**What the exercise asks:** Below are the records; copy out every line that holds the word "will".

(Pictures paired with source code)

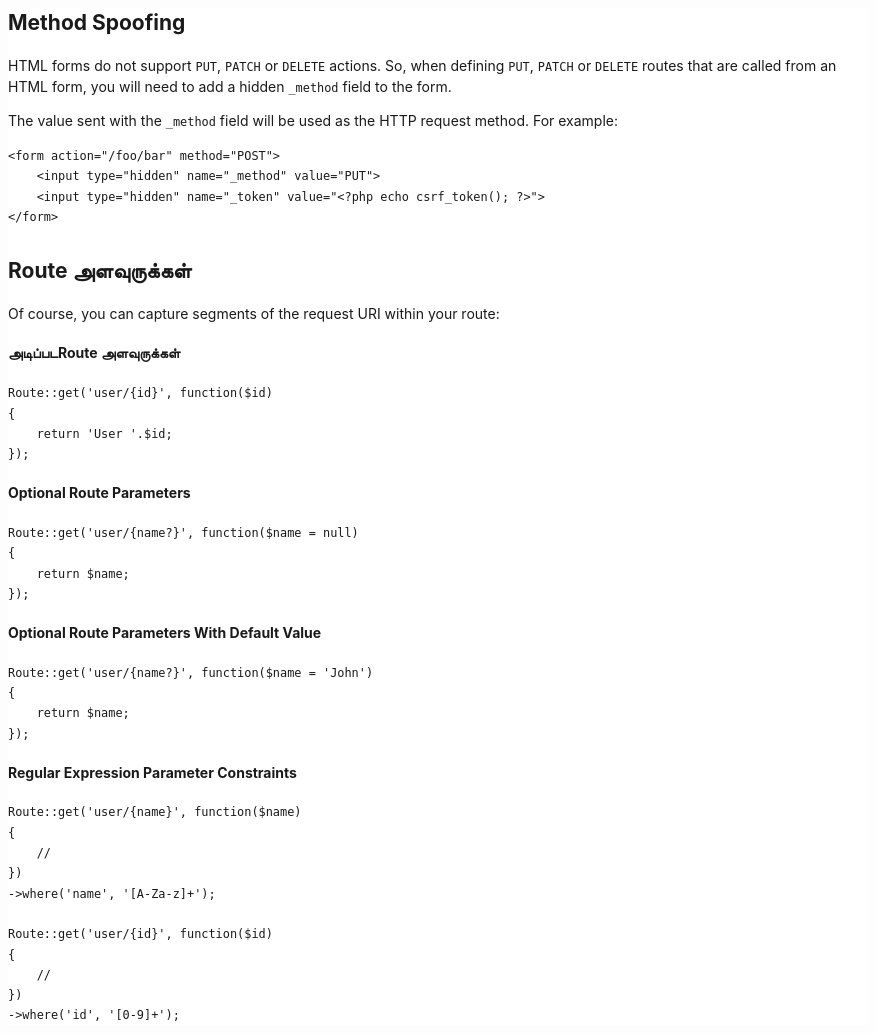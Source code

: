 <a name="method-spoofing"></a>
## Method Spoofing

HTML forms do not support `PUT`, `PATCH` or `DELETE` actions. So, when defining `PUT`, `PATCH` or `DELETE` routes that are called from an HTML form, you will need to add a hidden `_method` field to the form.

The value sent with the `_method` field will be used as the HTTP request method. For example:

	<form action="/foo/bar" method="POST">
		<input type="hidden" name="_method" value="PUT">
		<input type="hidden" name="_token" value="<?php echo csrf_token(); ?>">
	</form>

<a name="route-parameters"></a>
## Route  அளவுருக்கள்

Of course, you can capture segments of the request URI within your route:

#### அடிப்படRoute  அளவுருக்கள்

	Route::get('user/{id}', function($id)
	{
		return 'User '.$id;
	});

#### Optional Route Parameters

	Route::get('user/{name?}', function($name = null)
	{
		return $name;
	});

#### Optional Route Parameters With Default Value

	Route::get('user/{name?}', function($name = 'John')
	{
		return $name;
	});

#### Regular Expression Parameter Constraints

	Route::get('user/{name}', function($name)
	{
		//
	})
	->where('name', '[A-Za-z]+');

	Route::get('user/{id}', function($id)
	{
		//
	})
	->where('id', '[0-9]+');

**Answer to this problem:**
HTML forms do not support `PUT`, `PATCH` or `DELETE` actions. So, when defining `PUT`, `PATCH` or `DELETE` routes that are called from an HTML form, you will need to add a hidden `_method` field to the form.
The value sent with the `_method` field will be used as the HTTP request method. For example:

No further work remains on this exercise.